2014-12-28 Thread Borodin Vladimir

25 окт. 2014 г., в 4:31, Jim Nasby  написал(а):

> Please don't top-post.
> 
> On 10/24/14, 3:40 AM, Borodin Vladimir wrote:
>> I have taken some backtraces (they are attached to the letter) of two 
>> processes with such command:
>> pid=17981; while true; do date; gdb -batch -e back 
>> /usr/pgsql-9.4/bin/postgres $pid; echo; echo; echo; echo; sleep 0.1; done
>> 
>> Process 17981 was holding the lock for a long time - 
>> http://pastie.org/9671931.
>> And process 13886 was waiting for lock (in different time and from different 
>> blocker actually but I don’t think it is really important) - 
>> http://pastie.org/9671939.
>> 
>> As I can see, 17981 is actually waiting for LWLock on BufFreelistLock in 
>> StrategyGetBuffer function, freelist.c:134 while holding exclusive lock on 
>> relation. I will try to increase NUM_BUFFER_PARTITIONS (on read-only load it 
>> also gave us some performance boost) and write the result in this thread.
> 
> BufFreelistLock becomes very contended when shared buffers are under a lot of 
> pressure.
> 
> Here's what I believe is happening:
> 
> If RelationGetBufferForTuple() decides it needs to extend, this happens:
>   LockRelationForExtension(relation, ExclusiveLock);
>   buffer = ReadBufferBI(relation, P_NEW, bistate);
> 
> Assuming bistate is false (I didn't check the bulk case), ReadBufferBI() ends 
> up at ReadBuffer_common(), which calls BufferAlloc(). In the normal case, 
> BufferAlloc() won't find the necessary buffer, so it will call 
> StrategyGetBuffer(), which will end up getting the freelist lock. Currently 
> the free list is normally empty, which means we now need to run the clock 
> sweep to find a victim buffer. The clock sweep will keep running until it 
> finds a buffer that is not pinned and has usage_count = 0. If shared buffers 
> are under heavy pressure, you can have a huge number of them with usage_count 
> = 5, which for 100GB shared buffers and an 8K BLKSZ, you could have to check 
> buffers *52 million* times (assuming you finally find a buffer on the start 
> of the 5th loop) before you find a victim.
> 
> Keep in mind that's all happening while you're holding both the extension 
> lock *and the freelist lock*, which basically means no one else in the entire 
> system can allocate a new buffer.

I’ll try the same workload with recent patch from Andres Freund [0].

> 
> This is one reason why a large shared_buffers setting is usually 
> counter-productive. Experience with older versions is that setting it higher 
> than about 8GB is more likely to hurt than to help. Newer versions are 
> probably better, but I think you'll be hard-pressed to find a workload where 
> 100GB makes sense. It might if your entire database fits in shared_buffers 
> (though, even then there's probably a number of O(n) or worse operations that 
> will hurt you), but if your database is > shared_buffers you're probably in 
> trouble.
> 
> I suggest cutting shared_buffers *way* down. Old-school advice for this 
> machine would be 8G (since 25% of 128G would be too big). You might be able 
> to do better than 8G, but I recommend not even trying unless you've got a 
> good way to test your performance.
> 
> If you can test performance and find an optimal setting for shared_buffers, 
> please do share your test data and findings. :)

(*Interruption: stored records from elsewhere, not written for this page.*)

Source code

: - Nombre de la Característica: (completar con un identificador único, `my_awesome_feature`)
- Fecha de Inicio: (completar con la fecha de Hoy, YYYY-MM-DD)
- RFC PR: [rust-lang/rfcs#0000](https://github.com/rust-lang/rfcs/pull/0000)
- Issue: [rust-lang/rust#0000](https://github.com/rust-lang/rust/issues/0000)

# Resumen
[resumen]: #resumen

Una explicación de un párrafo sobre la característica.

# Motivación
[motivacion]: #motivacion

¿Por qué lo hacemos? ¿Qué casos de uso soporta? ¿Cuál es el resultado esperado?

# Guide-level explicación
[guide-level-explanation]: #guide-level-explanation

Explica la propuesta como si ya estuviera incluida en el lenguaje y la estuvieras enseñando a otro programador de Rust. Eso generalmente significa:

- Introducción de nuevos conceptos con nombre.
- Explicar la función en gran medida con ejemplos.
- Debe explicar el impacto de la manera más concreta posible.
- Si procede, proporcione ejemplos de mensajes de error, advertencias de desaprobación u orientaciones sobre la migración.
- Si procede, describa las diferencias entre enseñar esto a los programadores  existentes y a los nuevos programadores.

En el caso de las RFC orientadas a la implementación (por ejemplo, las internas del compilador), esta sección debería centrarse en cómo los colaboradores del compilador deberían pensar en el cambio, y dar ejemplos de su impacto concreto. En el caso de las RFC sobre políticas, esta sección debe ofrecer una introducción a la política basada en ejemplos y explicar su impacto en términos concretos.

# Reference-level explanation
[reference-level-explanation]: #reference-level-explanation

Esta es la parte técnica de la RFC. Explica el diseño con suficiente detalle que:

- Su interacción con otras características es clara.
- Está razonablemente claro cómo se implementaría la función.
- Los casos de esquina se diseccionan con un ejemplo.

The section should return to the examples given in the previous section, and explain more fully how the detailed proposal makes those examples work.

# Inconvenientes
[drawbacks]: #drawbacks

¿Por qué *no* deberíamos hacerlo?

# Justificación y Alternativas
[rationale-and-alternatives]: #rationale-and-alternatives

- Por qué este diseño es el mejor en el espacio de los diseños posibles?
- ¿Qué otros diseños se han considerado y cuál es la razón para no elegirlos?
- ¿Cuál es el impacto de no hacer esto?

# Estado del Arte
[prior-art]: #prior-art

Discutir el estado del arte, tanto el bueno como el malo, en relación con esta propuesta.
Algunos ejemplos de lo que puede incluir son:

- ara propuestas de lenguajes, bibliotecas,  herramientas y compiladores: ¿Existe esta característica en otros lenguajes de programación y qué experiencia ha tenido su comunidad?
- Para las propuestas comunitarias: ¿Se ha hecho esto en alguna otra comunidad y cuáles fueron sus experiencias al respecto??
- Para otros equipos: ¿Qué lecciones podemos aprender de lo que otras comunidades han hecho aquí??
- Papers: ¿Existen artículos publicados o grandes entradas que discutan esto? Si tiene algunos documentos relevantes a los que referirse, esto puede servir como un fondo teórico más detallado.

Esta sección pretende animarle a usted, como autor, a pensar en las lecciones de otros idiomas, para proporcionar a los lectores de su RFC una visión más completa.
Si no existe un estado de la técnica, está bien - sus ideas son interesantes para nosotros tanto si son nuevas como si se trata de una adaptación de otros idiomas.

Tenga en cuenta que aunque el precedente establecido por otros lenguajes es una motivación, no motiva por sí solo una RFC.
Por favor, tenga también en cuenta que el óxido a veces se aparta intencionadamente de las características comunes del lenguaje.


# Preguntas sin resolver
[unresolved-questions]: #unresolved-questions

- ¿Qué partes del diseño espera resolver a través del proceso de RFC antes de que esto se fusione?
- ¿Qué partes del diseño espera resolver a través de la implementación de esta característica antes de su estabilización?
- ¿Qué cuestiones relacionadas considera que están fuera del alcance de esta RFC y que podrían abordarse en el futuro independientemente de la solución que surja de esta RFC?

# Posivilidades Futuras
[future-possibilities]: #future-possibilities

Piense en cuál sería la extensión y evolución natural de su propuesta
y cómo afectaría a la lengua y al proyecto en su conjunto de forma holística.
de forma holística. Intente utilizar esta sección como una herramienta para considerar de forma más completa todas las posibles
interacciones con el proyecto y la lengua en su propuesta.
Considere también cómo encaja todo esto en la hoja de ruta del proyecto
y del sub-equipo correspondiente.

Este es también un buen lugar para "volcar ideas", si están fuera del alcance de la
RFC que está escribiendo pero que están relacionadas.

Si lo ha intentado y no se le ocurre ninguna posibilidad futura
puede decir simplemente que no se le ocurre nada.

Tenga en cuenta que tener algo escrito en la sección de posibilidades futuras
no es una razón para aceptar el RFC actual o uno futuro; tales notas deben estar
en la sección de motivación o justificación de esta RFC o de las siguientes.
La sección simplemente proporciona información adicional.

Of course, it works well with shared_buffers <= 8GB. But we have seen that on 
read-only load when data set fits in RAM with <=8GB shared_buffers we hit 
BufFreelistLock LWLock while moving pages between shared buffers and page 
cache. Increasing shared_buffers size to the size of data set improves 
performance up to 2,5X faster on this read-only load. So we started testing 
configuration with huge shared_buffers under writing load and that’s why I 
started this thread.

Since StrategyGetBuffer() does not use BufFreelistLock LWLock any more [1] I’ll 
also re-run tests with read-only load and small shared_buffers.

[0] 
http://git.postgresql.org/pg/commitdiff/d72731a70450b5e7084991b9caa15cb58a2820df
[1] 
http://git.postgresql.org/pg/commitdiff/1dcfb8da09c47d2a7502d1dfab06c8be4b6cf323

> -- 
> Jim Nasby, Data Architect, Blue Treble Consulting
> Data in Trouble? Get it in Treble! http://BlueTreble.com


--
Vladimir






Re: [HACKERS] ExclusiveLock on extension of relation with huge shared_buffers

2014-10-24 Thread Jim Nasby

Please don't top-post.

On 10/24/14, 3:40 AM, Borodin Vladimir wrote:

I have taken some backtraces (they are attached to the letter) of two processes 
with such command:
pid=17981; while true; do date; gdb -batch -e back /usr/pgsql-9.4/bin/postgres 
$pid; echo; echo; echo; echo; sleep 0.1; done

Process 17981 was holding the lock for a long time - http://pastie.org/9671931.
And process 13886 was waiting for lock (in different time and from different 
blocker actually but I don’t think it is really important) - 
http://pastie.org/9671939.

As I can see, 17981 is actually waiting for LWLock on BufFreelistLock in 
StrategyGetBuffer function, freelist.c:134 while holding exclusive lock on 
relation. I will try to increase NUM_BUFFER_PARTITIONS (on read-only load it 
also gave us some performance boost) and write the result in this thread.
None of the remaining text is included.